Sunday, March 29, 2015

CD Review: John Mayall's Bluesbreakers' Live In 1967

John Mayall's Bluesbreakers' Live In 1967
Chances are that you’ve never heard John Mayall’s first album. I know I haven’t, and although a few folks through the years have told me that John Mayall Plays John Mayall (released in 1965) is quite fetching, it’s also quite obscure, and few outside of the U.K. have had the experience. Recorded live at a London club called Klook’s Kleek, the LP featured the first draft of the classic Bluesbreakers band which included guitarist Roger Dean (who would go on to do session work), bass player John McVie (if you don’t know Mr. McVie, why are you reading this?), and drummer Hughie Flint (who would pull duty later with both Savoy Brown and the Blues Band).

What a difference a year makes, though, and when former Yardbirds’ guitarist Eric Clapton replaced Dean for the seminal Bluesbreakers with Eric Clapton album, Mayall and crew created one of the most commercially successful, critically acclaimed, and undeniably influential works in British blues music.
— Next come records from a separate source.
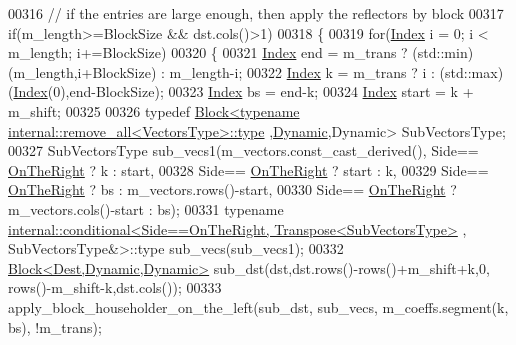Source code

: \begin{DoxyCode}
00316       \textcolor{comment}{// if the entries are large enough, then apply the reflectors by block}
00317       \textcolor{keywordflow}{if}(m\_length>=BlockSize && dst.cols()>1)
00318       \{
00319         \textcolor{keywordflow}{for}(\hyperlink{group___core___module_a554f30542cc2316add4b1ea0a492ff02}{Index} i = 0; i < m\_length; i+=BlockSize)
00320         \{
00321           \hyperlink{group___core___module_a554f30542cc2316add4b1ea0a492ff02}{Index} end = m\_trans ? (std::min)(m\_length,i+BlockSize) : m\_length-i;
00322           \hyperlink{group___core___module_a554f30542cc2316add4b1ea0a492ff02}{Index} k = m\_trans ? i : (std::max)(\hyperlink{namespace_eigen_a62e77e0933482dafde8fe197d9a2cfde}{Index}(0),end-BlockSize);
00323           \hyperlink{group___core___module_a554f30542cc2316add4b1ea0a492ff02}{Index} bs = end-k;
00324           \hyperlink{group___core___module_a554f30542cc2316add4b1ea0a492ff02}{Index} start = k + m\_shift;
00325           
00326           \textcolor{keyword}{typedef} \hyperlink{group___core___module_class_eigen_1_1_block}{Block<typename internal::remove\_all<VectorsType>::type}
      ,\hyperlink{namespace_eigen_ad81fa7195215a0ce30017dfac309f0b2}{Dynamic},Dynamic> SubVectorsType;
00327           SubVectorsType sub\_vecs1(m\_vectors.const\_cast\_derived(), Side==
      \hyperlink{group__enums_ggac22de43beeac7a78b384f99bed5cee0ba99dc75d8e00b6c3a5bdc31940f47492b}{OnTheRight} ? k : start,
00328                                                                    Side==
      \hyperlink{group__enums_ggac22de43beeac7a78b384f99bed5cee0ba99dc75d8e00b6c3a5bdc31940f47492b}{OnTheRight} ? start : k,
00329                                                                    Side==
      \hyperlink{group__enums_ggac22de43beeac7a78b384f99bed5cee0ba99dc75d8e00b6c3a5bdc31940f47492b}{OnTheRight} ? bs : m\_vectors.rows()-start,
00330                                                                    Side==
      \hyperlink{group__enums_ggac22de43beeac7a78b384f99bed5cee0ba99dc75d8e00b6c3a5bdc31940f47492b}{OnTheRight} ? m\_vectors.cols()-start : bs);
00331           \textcolor{keyword}{typename} 
      \hyperlink{struct_eigen_1_1internal_1_1conditional}{internal::conditional<Side==OnTheRight, Transpose<SubVectorsType>}
      , SubVectorsType&>::type sub\_vecs(sub\_vecs1);
00332           \hyperlink{group___core___module_class_eigen_1_1_block}{Block<Dest,Dynamic,Dynamic>} sub\_dst(dst,dst.rows()-rows()+m\_shift+k,0,
       rows()-m\_shift-k,dst.cols());
00333           apply\_block\_householder\_on\_the\_left(sub\_dst, sub\_vecs, m\_coeffs.segment(k, bs), !m\_trans);

\end{DoxyCode}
In many ways, the album would overshadow everything Mayall would later record, so much so that few remember that the bandleader released a second, nearly as successful album a few months later. When Clapton flew the coop to barnstorm Greece for a few months, he was replaced by the capable and underrated guitarist Peter Green for the equally classic A Hard Road album.   

John Mayall’s Bluesbreakers Live In 1967


My point is that the difference between legend and obscurity is often a combination of luck, timing, and cosmic alignment (which probably falls under the ‘luck’ category, but for the sake of argument, we’ll consider it the great ephemeral unknown). Bluesbreakers with Eric Clapton is recognized and rightfully lauded by even the most casual of British blues fans, A Hard Road not nearly as much. In the wake of A Hard Road, Mayall led various Bluesbreakers bands on tour, near-mythical shows that were seemingly fated to faded memories and eventual obscurity as none of the performances were thought to have been caught on tape.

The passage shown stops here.